While the southern end of the sale area has received closer environmental scrutiny, the northern end has gotten more industry attention.
The study estimates that going ahead will bring $2.8 million a year in borough property taxes for 15 years, along with $2 million a year to the state and several hundred "direct, indirect and induced" jobs.
Opponents said that they feared spills and that the appearance of oil or natural gas platforms that might disrupt tourism. They said they feared that federal and state moves to reduce environmental regulations would increase the risks of drilling.
Bob Shavelson, director of the Homer-based group Cook Inlet Keeper, dismissed the environmental concessions as window dressing.
"The throwaway tracts were intentionally put in there so they could be pulled out and the government would appear to be responsive," he said.
About 2.2 million acres is recommended for next year's Sale 191.

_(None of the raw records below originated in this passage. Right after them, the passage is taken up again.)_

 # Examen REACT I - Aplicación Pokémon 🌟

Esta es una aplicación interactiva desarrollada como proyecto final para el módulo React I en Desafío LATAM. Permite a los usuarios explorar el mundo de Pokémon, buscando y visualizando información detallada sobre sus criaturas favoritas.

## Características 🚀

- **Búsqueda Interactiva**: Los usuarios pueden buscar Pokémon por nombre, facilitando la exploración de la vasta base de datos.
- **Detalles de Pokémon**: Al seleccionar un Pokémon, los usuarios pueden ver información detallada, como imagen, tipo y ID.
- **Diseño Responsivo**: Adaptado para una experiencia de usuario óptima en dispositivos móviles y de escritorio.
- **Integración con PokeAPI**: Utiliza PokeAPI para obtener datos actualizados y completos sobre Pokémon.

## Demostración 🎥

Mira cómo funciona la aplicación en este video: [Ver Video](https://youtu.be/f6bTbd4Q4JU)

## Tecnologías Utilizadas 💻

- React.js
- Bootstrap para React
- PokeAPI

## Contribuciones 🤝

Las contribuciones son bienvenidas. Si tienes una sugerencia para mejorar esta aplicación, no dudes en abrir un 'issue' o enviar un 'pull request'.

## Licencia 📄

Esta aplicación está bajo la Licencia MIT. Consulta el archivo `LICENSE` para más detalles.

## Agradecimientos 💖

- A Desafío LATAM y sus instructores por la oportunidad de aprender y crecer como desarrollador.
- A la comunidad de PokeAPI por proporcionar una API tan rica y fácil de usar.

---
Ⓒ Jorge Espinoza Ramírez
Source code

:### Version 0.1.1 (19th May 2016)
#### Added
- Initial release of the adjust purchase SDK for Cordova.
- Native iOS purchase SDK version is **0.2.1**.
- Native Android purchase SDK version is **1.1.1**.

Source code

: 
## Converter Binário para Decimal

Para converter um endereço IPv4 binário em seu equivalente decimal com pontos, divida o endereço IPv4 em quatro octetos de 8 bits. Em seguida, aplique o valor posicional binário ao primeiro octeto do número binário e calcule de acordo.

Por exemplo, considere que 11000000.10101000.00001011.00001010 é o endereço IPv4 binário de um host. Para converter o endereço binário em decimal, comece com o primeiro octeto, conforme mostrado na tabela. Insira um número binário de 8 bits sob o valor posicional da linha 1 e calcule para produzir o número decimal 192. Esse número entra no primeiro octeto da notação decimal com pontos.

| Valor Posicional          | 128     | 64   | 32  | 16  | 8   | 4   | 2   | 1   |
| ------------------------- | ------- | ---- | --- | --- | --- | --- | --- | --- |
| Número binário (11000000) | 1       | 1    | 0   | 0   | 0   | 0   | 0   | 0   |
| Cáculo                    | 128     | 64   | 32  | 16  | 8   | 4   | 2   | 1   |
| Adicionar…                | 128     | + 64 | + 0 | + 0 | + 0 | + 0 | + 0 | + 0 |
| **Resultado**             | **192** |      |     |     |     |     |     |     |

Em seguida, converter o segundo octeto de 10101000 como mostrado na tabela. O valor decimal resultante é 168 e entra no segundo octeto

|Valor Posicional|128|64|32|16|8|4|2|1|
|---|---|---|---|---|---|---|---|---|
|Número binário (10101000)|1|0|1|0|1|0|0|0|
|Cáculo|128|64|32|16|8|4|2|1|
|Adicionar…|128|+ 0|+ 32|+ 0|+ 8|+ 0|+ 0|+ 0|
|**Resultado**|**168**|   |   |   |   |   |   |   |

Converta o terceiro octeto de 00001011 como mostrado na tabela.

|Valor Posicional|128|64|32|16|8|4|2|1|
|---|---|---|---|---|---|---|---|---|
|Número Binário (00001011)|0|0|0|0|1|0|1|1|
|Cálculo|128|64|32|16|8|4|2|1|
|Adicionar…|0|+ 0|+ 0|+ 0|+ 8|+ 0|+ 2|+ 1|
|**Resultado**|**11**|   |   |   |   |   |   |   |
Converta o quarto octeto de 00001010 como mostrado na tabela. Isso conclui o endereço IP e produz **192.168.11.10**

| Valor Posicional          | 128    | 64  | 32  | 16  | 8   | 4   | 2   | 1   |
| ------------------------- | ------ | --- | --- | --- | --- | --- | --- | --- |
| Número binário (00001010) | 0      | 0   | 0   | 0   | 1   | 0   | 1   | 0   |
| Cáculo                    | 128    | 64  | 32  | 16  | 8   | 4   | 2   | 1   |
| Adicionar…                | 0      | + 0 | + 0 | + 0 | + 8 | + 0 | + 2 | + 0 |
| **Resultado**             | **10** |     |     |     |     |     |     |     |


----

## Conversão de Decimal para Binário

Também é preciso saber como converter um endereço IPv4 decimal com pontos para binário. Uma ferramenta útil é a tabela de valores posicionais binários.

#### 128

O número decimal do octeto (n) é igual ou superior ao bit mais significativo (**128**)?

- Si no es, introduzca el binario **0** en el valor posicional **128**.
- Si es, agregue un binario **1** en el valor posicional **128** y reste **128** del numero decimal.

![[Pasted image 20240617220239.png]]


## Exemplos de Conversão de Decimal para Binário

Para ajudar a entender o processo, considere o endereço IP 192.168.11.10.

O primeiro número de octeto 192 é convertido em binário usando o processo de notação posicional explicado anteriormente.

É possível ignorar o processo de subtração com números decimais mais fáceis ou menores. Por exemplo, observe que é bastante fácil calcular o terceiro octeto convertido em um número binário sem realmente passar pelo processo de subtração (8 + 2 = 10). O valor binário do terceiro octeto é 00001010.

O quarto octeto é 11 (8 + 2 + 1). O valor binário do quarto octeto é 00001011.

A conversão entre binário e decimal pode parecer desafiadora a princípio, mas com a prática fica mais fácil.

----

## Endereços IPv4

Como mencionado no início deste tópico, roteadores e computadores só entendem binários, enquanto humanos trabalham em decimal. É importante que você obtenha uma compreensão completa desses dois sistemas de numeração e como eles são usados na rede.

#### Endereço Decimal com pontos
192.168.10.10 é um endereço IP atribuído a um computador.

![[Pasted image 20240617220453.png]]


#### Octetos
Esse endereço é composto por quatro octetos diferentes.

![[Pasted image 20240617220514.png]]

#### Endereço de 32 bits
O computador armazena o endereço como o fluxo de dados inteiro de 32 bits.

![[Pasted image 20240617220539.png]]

The lower Inlet, stretching from Katmai National Park to Ninilchik, was first offered for lease in 1977 and 1981, with 13 exploration wells drilled. The wells were all plugged and abandoned, and the leases have expired.
In 1997, the Clinton administration scaled back federal lease Sale 149 to offer just the northernmost tracts, in the middle Inlet. The move was pushed by then-Gov. Tony Knowles.
That offering of just less than half a million acres resulted in the sale of only four tracts. But they were key: The four now belong to Forest Oil and are part of the Cosmopolitan unit being explored for oil by Conoco Phillips, which is using slant drilling from an onshore platform at Stariski.